» **PROBLEM TO SOLVE**: Could you please count how many lines in the data below hold the string "acesse"? Reply with only the number.

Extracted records
┌──
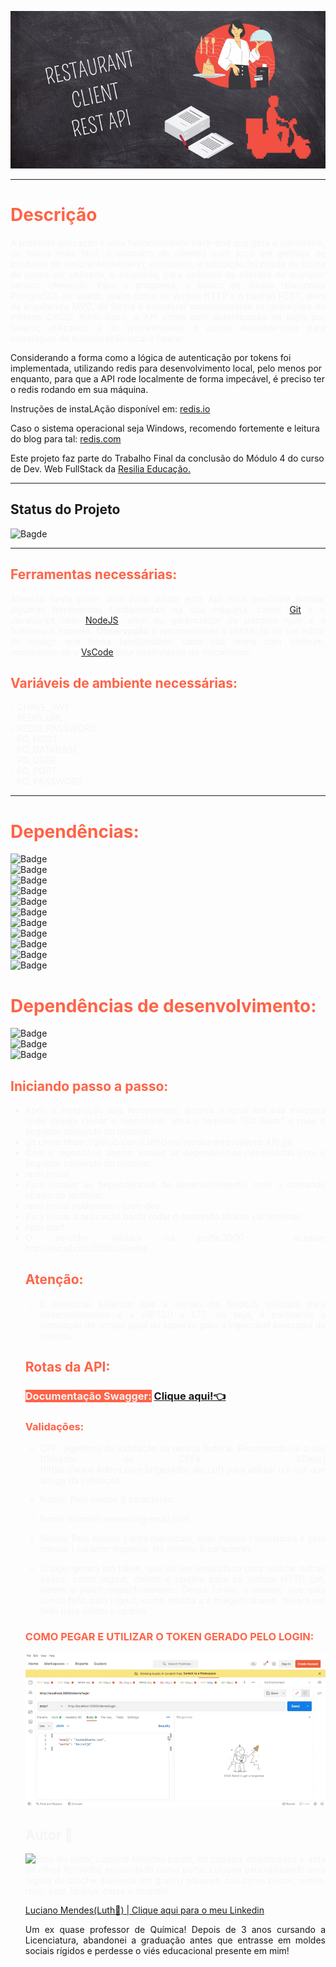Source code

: <p align="center">
<img src="./assets/restaurant-gif.gif">
</p>

---

<h1 style="color: tomato">Descrição</h1>
<p style="text-align: justify; color: whitesmoke">A presente aplicação é uma funcionalidade back-end que gera e administra, de forma mais fácil, o cadastro de clientes com foco em entrega de produtos de resturante(delivery), entretanto, a aplicação foi criada de forma de possa ser utilizada, e adaptada, para cadastro de clientes de qualquer serviço oferecido. Para o programa, o banco de dados relacionais PostgreSQL foi usado, assim como os verbos HTTP e o padrão REST, além da arquitetura MVC, de forma a estruturar coerentemente as operações do método CRUD. Além disso, a API conta com autenticação de login por tokens, utilizando a lib jsonwebtoken e outras dependências para estratégias de autenticação local e bearer.

Considerando a forma como a lógica de autenticação por tokens foi implementada, utilizando redis para desenvolvimento local, pelo menos por enquanto, para que a API rode localmente de forma impecável, é preciso ter o redis rodando em sua máquina.

Instruções de instaLAção disponível em:
[redis.io](https://redis.io/docs/getting-started/installation/install-redis-on-linux/)

Caso o sistema operacional seja Windows, recomendo fortemente e leitura do blog para tal: [redis.com](https://redis.com/blog/redis-on-windows-10/)

Este projeto faz parte do Trabalho Final da conclusão do Módulo 4 do curso de Dev. Web FullStack da <a href="https://www.resilia.com.br">Resilia Educação.</a></p>

---

## Status do Projeto

![Bagde](https://img.shields.io/badge/Status%20do%20Projeto-Concluído-green)

---

## <span style="color: tomato">Ferramentas necessárias:</span>

<p style="text-align: justify; color: whitesmoke">Atenção nesta parte, pois para utilizar esta Api você precisará instalar algumas ferramentas fundamentais na sua máquina, como: <a href="https://www.gitkraken.com/download?utm_term=git&utm_campaign=1+%7C+1+GK+Git+GUI+-+Search&utm_source=adwords&utm_medium=ppc&hsa_acc=1130375851&hsa_cam=393455543&hsa_grp=23981425823&hsa_ad=550570964612&hsa_src=g&hsa_tgt=kwd-247385313&hsa_kw=git&hsa_mt=e&hsa_net=adwords&hsa_ver=3&gclid=Cj0KCQiA-qGNBhD3ARIsAO_o7ym_H2X6ZGqwCZJqFF5FFzq4fVkZ1h6JujQY4yk9UI5bf2cnWf-Ez-EaAstwEALw_wcB">Git</a> e o JavaScript com <a href="https://nodejs.org/en/download/">NodeJS</a>, além do gerenciador de pacotes npm e a framework express. 
<strong>Observação</strong> é recomendável a utilização de um editor de código que tenha familiaridade, caso não tenha com nenhum, recomenda-se o <a href="https://code.visualstudio.com/download">VsCode</a> pela intuitividade do mecanismo.


## <span style="color: tomato">Variáveis de ambiente necessárias:</span>

<span style="color: whitesmoke">
- CHAVE_JWT <br>
- REDIS_URL <br>
- REDIS_PASSWORD <br>
- PG_HOST <br>
- PG_DATABASE <br>
- PG_USER <br>
- PG_PORT <br>
- PG_PASSWORD <br>
</span>

---

# <span style="color: tomato">Dependências:</span>

![Badge](https://img.shields.io/badge/"bcrypt"-"%5E5.0.1"-red)<br>
![Badge](https://img.shields.io/badge/"cors"-"%5E2.8.5"-orange)<br>
![Badge](https://img.shields.io/badge/"dotenv"-"%5E16.0.0"-yellow)<br>
![Badge](https://img.shields.io/badge/"express"-"%5E4.17.1"-green)<br>
![Badge](https://img.shields.io/badge/"jsonwebtoken"-"%5E8.5.1"-blue)<br>
![Badge](https://img.shields.io/badge/"passport"-"%5E0.5.2"-purple)<br>
![Badge](https://img.shields.io/badge/"passportLocal"-"%5E1.0.0"-pink)<br>
![Badge](https://img.shields.io/badge/"passportHttpBearer"-"%5E1.0.1"-white)<br>
![Badge](https://img.shields.io/badge/"redis"-"%5E4.0.4"-black)<br>
![Badge](https://img.shields.io/badge/"sqlite3"-"%5E5.0.2"-tomato)<br>
![Badge](https://img.shields.io/badge/"swaggerUiExpress"-"%5E6.2.2"-brown)<br>

# <span style="color: tomato">Dependências de desenvolvimento:</span>

![Badge](https://img.shields.io/badge/"jest"-"%5E27.4.7"-white) <br>
![Badge](https://img.shields.io/badge/"nodemon"-"%5E2.0.15"-black)<br>
![Badge](https://img.shields.io/badge/"supertest"-"%5E6.2.2"-white)<br>



## <span style="color: tomato">Iniciando passo a passo:</span>



<ul style="text-align: justify; color: whitesmoke"> 
<li>Após a instalação das ferramentas, acesse o local em sua máquina onde deseja clonar o repositório, abra o terminal "Git Bash"
e rode o seguinte comando no terminal:</li>
<li> git clone https://github.com/LuthGom/restaurante-cliente-API.git </li>
<li>Com o repositório aberto, instale as dependências necessárias com o seguinte comando no terminal:</li>
<li> npm install </li>
<li>Para instalar as dependências de desenvolvimento, rode o comando abaixo no terminal:</li>
<li> npm install nodemon --save-dev</li>
<li>Para iniciar a aplicação basta rodar o comando abaixo via terminal:</li>
<li> npm start</li>
<li> O servidor iniciará na porta:3000 - acesse: http://localhost:3000/clientes</li>

## <span style="color: tomato">Atenção:</span>


<ul style="text-align: justify; color: whitesmoke">
 <li>É essencial salientar que a versão do NodeJs utilizada para desenvolvimento é a v16.13.0 x LTS, ou seja, é pertinente a instalação de versão igual ou superior para a impecável execução da mesma.</li>

 </ul>


## <span style="color: tomato">Rotas da API:</span>

### <span style="color: whitesmoke; background-color: tomato">Documentação Swagger:</span> <a href="https://restaurant-client-api.herokuapp.com/docs/">Clique aqui!👈</a>

### <span style="color: tomato">Validações:</span> 
 - <p style="color:whitesmoke; text-align: justify">CPF: algoritmo de validação da receita federal. Recomenda-se o site [Gerador de CPFs - 4Devs](https://www.4devs.com.br/gerador_de_cpf) para utilizar um cpf que atinga da validação.</p>

- <p style="color:whitesmoke; text-align: justify"> Nome: Pelo menos 8 caracteres.</p>

- <p style="color:whitesmoke; text-align: justify"> Email: formato: exemplo@email.com</p>

- <p style="color:whitesmoke; text-align: justify"> Senha: Pelo menos 1 letra maiúscula, pelo menos 1 minúscula e pelo menos 1 caracter especial. No mínimo 8 caracteres.</p>

- <p style="color:whitesmoke; text-align: justify"> O login gerará um token, que vai ser requisitado para realizar outras ações, como logout, delete e update para os verbos HTTP get, delete e patch,respectivamente. Dessa forma, o mesmo que está sendo feito para logout, como mostra a a imagem abaixo, deverá ser feito para delete e update.</p>

### <span style="color:tomato; text-align: justify">COMO PEGAR E UTILIZAR O TOKEN GERADO PELO LOGIN:</span>

<img src="./assets/ilustracao-login.gif" />

## Autor 🌈

<img src="https://avatars.githubusercontent.com/u/88147834?v=4" alt="Foto do autor, Luciano Mendes pardo, de cabelos chacheados e está de olhos fechados enconstado numa porta. Luciano está utilizando uma regata de crochê, baseada em granny squares, nas cores pretas, verde, roxo, azul, laranja, cinza e amarelo" width = 200px heigth= 200px>

<a href="https://www.linkedin.com/in/dev-luciano-mendes/">Luciano Mendes(Luth🌈) | Clique aqui para o meu Linkedin<a/>

<p>Um ex quase professor de Química!
Depois de 3 anos cursando a Licenciatura, abandonei a graduação antes que entrasse em moldes sociais rígidos
e perdesse o viés educacional presente em mim!</p>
└──
» **ANSWER TO THE EXERCISE**: 2